Por Eduardo Luis Aguirre






La atmósfera de los intelectuales argentinos transcurre en una maraña de encuentros endogámicos y listas blancas autorizadas por sus propios miembros. Su connotación excluyente es histórica, por diversas razones se refleja con mayor nitidez en el puerto, pero el estilo y esa cerrazón impenetrables se han expandido desde hace décadas en la Argentina con la misma tonalidad sectaria.




En momentos críticos como este, entonces, las reservas disponibles de los producidos de una pléyade de escritores, ensayistas, artistas, columnistas, poetas y músicos revelan una franciscana pobreza y la batalla cultural tiene de esa manera un final cantado.


Sus vínculos, blindados y limitados a otros pares de los cuales paradójicamente también se recela, ponen de manifiesto varias situaciones dilemàticas sobre las que, habitualmente, no nos detenemos a reflexionar. Y si lo hacemos, es raro que lo traduzcamos habilitando la palabra como atributo central de una advertencia que emerge dramáticamente cuando observamos que la derecha avanza sin oposición alguna y de este lado sólo se opone la soberbia banal, el individualismo de las almas bellas, a veces los lugares comunes que no trascienden el marco agitativo o la incomprensión y estupefacción más oscura sobre las complejidades de una realidad que no logran conjugar ni comprender. Las excepciones a estas situaciones – que, desde luego, las hay- son las que, precisamente, confirman la regla.

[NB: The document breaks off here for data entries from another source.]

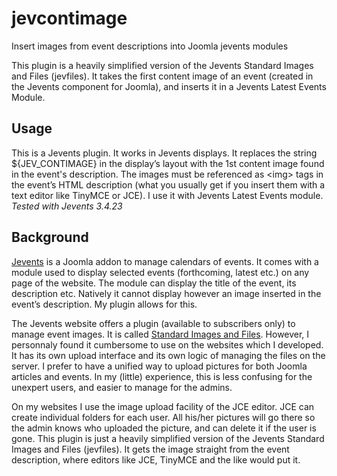 # jevcontimage
Insert images from event descriptions into Joomla jevents modules

This plugin is a heavily simplified version of the Jevents Standard Images and Files (jevfiles). It takes the first content image of an event (created in the Jevents component for Joomla), and inserts it in a Jevents Latest Events Module. 

## Usage
This is a Jevents plugin. It works in Jevents displays. It replaces the string ${JEV_CONTIMAGE} in the display’s layout with the 1st content image found in the event's description. The images must be referenced as \<img\> tags in the event’s HTML description (what you usually get if you insert them with a text editor like TinyMCE or JCE). I use it with Jevents Latest Events module.
*Tested with Jevents 3.4.23*

## Background
[Jevents](https://www.jevents.net/) is a Joomla addon to manage calendars of events. It comes with a module used to display selected events (forthcoming, latest etc.) on any page of the website. The module can display the title of the event, its description etc. Natively it cannot display however an image inserted in the event’s description. My plugin allows for this.

The Jevents website offers a plugin (available to subscribers only) to manage event images. It is called [Standard Images and Files](https://www.jevents.net/products-new/addons/silver-addons/item/standard-image-file-uploads-2). However, I personnaly found it cumbersome to use on the websites which I developed. It has its own upload interface and its own logic of managing the files on the server. I prefer to have a unified way to upload pictures for both Joomla articles and events. In my (little) experience, this is less confusing for the unexpert users, and easier to manage for the admins. 

On my websites I use the image upload facility of the JCE editor. JCE can create individual folders for each user. All his/her pictures will go there so the admin knows who uploaded the picture, and can delete it if the user is gone. This plugin is just a heavily simplified version of the Jevents Standard Images and Files (jevfiles). It gets the image straight from the event description, where editors like JCE, TinyMCE and the like would put it. 

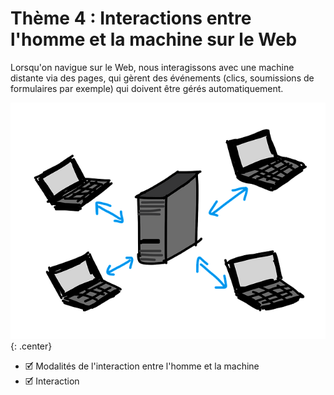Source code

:# Thème 4 : Interactions entre l'homme et la machine sur le Web

Lorsqu'on navigue sur le Web, nous interagissons avec une machine distante via des pages, qui gèrent des événements (clics, soumissions de formulaires par exemple) qui doivent être gérés automatiquement.

![](../images/client.png){: .center} 

- 🗹 Modalités de l'interaction entre l'homme et la machine
- 🗹 Interaction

En la Argentina, la colonización del pensamiento, del establishment cultural y el escaso apego al rigor de la lectura, la reflexión y los espacios dialógicos han dado como resultado un cambalache de engolados sujetos que interactúan con lógicas orbitales y reclaman para sí la condición de “intelectuales”, que normalmente se les instituye sin un ejercicio mínimo de responsabilidad colectiva por parte de los propios círculos que frecuentan. Esto vale para la gran ciudad y para la realidad de tierra adentro. Algunos escribirán en diarios progresistas, presentarán ciclos culturales o engrosarán con su presencia los surrealistas programas televisivos capitalinos. Otros harán lo propio a distinta escala, escribiendo en suplementos de diarios lugareños o haciendo públicos sus vínculos con otros notables apòcrifos.


He aquí la segunda y más grave situación problemática. En muchos supuestos estamos en casos de imposturas cristalizadas en el tiempo. Esa es la "intelligentzia", resultado de la colonización cultural, sobre la que insistían Jorge Abelardo Ramos y Arturo Jauretche. En otros, se trata de una constelación ficta, un Olimpo de egos decidido a desatender lo que Sartre definía como el rol de un intelectual del “Tercer Mundo” o Gramsci pensaba respecto del papel histórico y social de los intelectuales.


El arte, por un lado, tiene una raíz concreta –la historia personal del artista, su temperamento, la posición que ocupa en la sociedad–, pero como individuo, inserto en la sociedad de su tiempo, el artista es un ser histórico que proyecta en forma individual una voluntad de forma que no le es propia, sino de su contemporaneidad”, decía Juan José Hernández Arregui (*), el pensador que ilustra esta nota.


Si uno debiera sintetizar el cometido de un intelectual comprometido con los objetivos de emancipación de su pueblo bien podría concluir que el mismo se resume en la capacidad de observar, decir o, fundamentalmente, extremar esfuerzos para anticipar la realidad que depara un mundo de complejidades sin precedentes. Si esto es así, deberíamos caer dolorosamente en la cuenta que en el mundo “culturoso” o la clerecía pseudo intelectual argentina no abundan estos casos.


El intelectual debe ser primeramente generoso, estar pronto a la creación colectiva y asociada de las ideas. Algo así como practicar la mayéutica y no cejar, nunca, en la disputa ideológica colectiva. Es imposible producir cultura o conocimiento desde la soledad narcisista, o solamente con los propios. La política no se hace con los iguales, sino con los distintos. La tarea de comprensión del mundo para poder modificar la realidad o preservar lo que el capitalismo destruye a paso redoblado no puede ser una contingencia urgida por la emergencia, sino el sedimento comunitario de las respuestas de las grandes mayorías a las que el intelectual debe inexorablemente escuchar y a las que, en definitiva, se debe.








(*) Imperialismo y cultura, Ed. Peña Lillo, Buenos Aires, 2005, p. 56.